YOUR ASSIGNMENT
What is the number of lines in the data that hold the string "items"? Reply with that number only.

Stored data
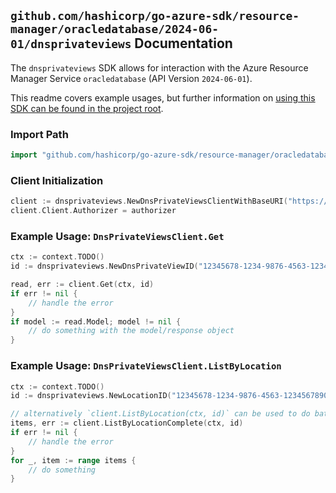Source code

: 
## `github.com/hashicorp/go-azure-sdk/resource-manager/oracledatabase/2024-06-01/dnsprivateviews` Documentation

The `dnsprivateviews` SDK allows for interaction with the Azure Resource Manager Service `oracledatabase` (API Version `2024-06-01`).

This readme covers example usages, but further information on [using this SDK can be found in the project root](https://github.com/hashicorp/go-azure-sdk/tree/main/docs).

### Import Path

```go
import "github.com/hashicorp/go-azure-sdk/resource-manager/oracledatabase/2024-06-01/dnsprivateviews"
```


### Client Initialization

```go
client := dnsprivateviews.NewDnsPrivateViewsClientWithBaseURI("https://management.azure.com")
client.Client.Authorizer = authorizer
```


### Example Usage: `DnsPrivateViewsClient.Get`

```go
ctx := context.TODO()
id := dnsprivateviews.NewDnsPrivateViewID("12345678-1234-9876-4563-123456789012", "locationValue", "dnsPrivateViewValue")

read, err := client.Get(ctx, id)
if err != nil {
	// handle the error
}
if model := read.Model; model != nil {
	// do something with the model/response object
}
```


### Example Usage: `DnsPrivateViewsClient.ListByLocation`

```go
ctx := context.TODO()
id := dnsprivateviews.NewLocationID("12345678-1234-9876-4563-123456789012", "locationValue")

// alternatively `client.ListByLocation(ctx, id)` can be used to do batched pagination
items, err := client.ListByLocationComplete(ctx, id)
if err != nil {
	// handle the error
}
for _, item := range items {
	// do something
}
```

YOUR RESPONSE
2